Wood’s lamp test involves shining ultraviolet light of a specific wavelength on your skin and scalp. The light causes certain cells to appear fluorescent, helping in the identification of your condition. For example, the fungal infection caused by Malassezia will appear yellow-green fluorescent under the light.


It is tough to determine for sure how long your condition might last. In most cases of mild fungal acne, the red bumps clear up within a few weeks of appropriate treatment. In more severe cases, it may take anywhere from several weeks to a few months for your condition to improve or go away.

Fungal acne is typically treated by oral or topical medication or a combination of both. Topical anti-fungal creams and gels, such as ketoconazole, are often prescribed before your doctor decides to give you oral medication.

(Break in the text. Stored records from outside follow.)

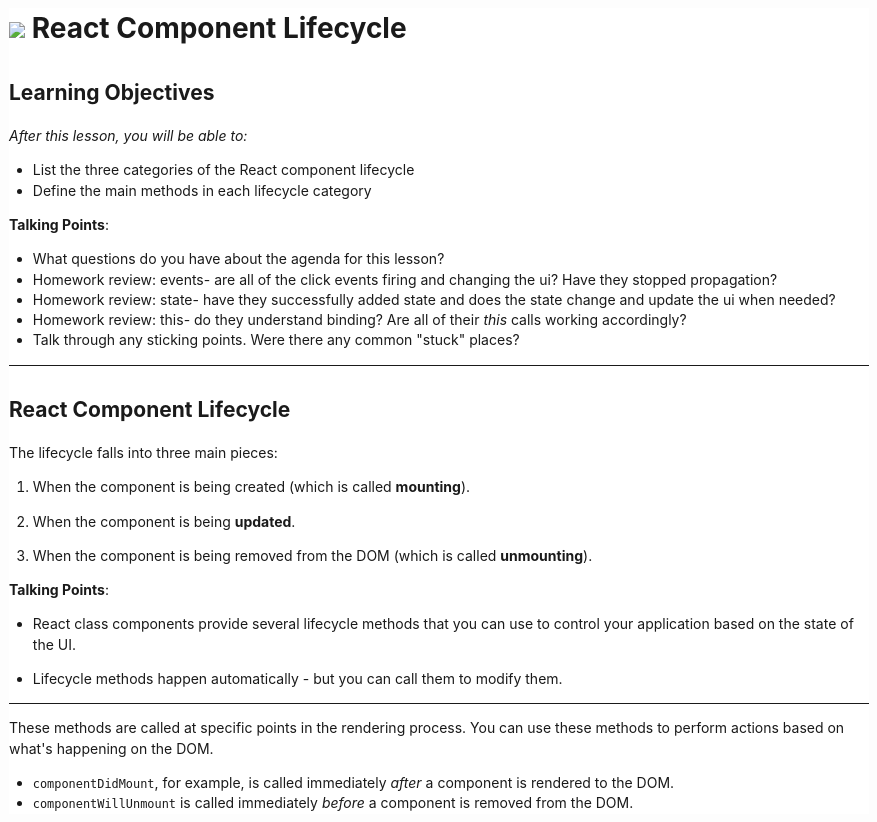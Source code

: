# ![](https://ga-dash.s3.amazonaws.com/production/assets/logo-9f88ae6c9c3871690e33280fcf557f33.png) React Component Lifecycle

## Learning Objectives

*After this lesson, you will be able to:*

- List the three categories of the React component lifecycle
- Define the main methods in each lifecycle category


<aside class="notes">

**Talking Points**:

- What questions do you have about the agenda for this lesson?
- Homework review: events- are all of the click events firing and changing the ui? Have they stopped propagation?
- Homework review: state- have they successfully added state and does the state change and update the ui when needed?
- Homework review: this- do they understand binding? Are all of their _this_ calls working accordingly?
- Talk through any sticking points. Were there any common "stuck" places?


</aside>

---

## React Component Lifecycle

The lifecycle falls into three main pieces: 

1. When the component is being created (which is called **mounting**).

2. When the component is being **updated**.

3. When the component is being removed from the DOM (which is called **unmounting**).

<aside class="notes">

**Talking Points**:

- React class components provide several lifecycle methods that you can use to control your application based on the state of the UI.

- Lifecycle methods happen automatically - but you can call them to modify them.

</aside>

---

These methods are called at specific points in the rendering process. You can use these methods to perform actions based on what's happening on the DOM.

* `componentDidMount`, for example, is called immediately *after* a component is rendered to the DOM.
* `componentWillUnmount` is called immediately *before* a component is removed from the DOM.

In case you’re experiencing a more serious infection, your doctor might prescribe you one of the following anti-fungal medications:

  • terbinafine
  • fluconazole
  • itraconazole

While anti-fungal medications are effective in killing fungi and preventing them from growing, they may cause some side effects, including:

  • itching
  • a burning sensation
  • redness or rashes
  • abdominal pain
  • diarrhea

Most of these reactions are mild and don’t last long. However, a person might experience a more severe reaction in some cases, such as:

  • an allergic reaction
  • liver damage

In case you experience any of these, you should stop using the medication immediately and seek medical assistance.

Some other tips that help manage the condition include:

  • using an anti-dandruff shampoo
  • showering regularly, especially after sweating
  • trying a condition-specific body wash

Fungal acne is especially common in hot, humid areas — but can typically be treated with specific anti-fungal medications and products, along with the maintenance of proper hygiene.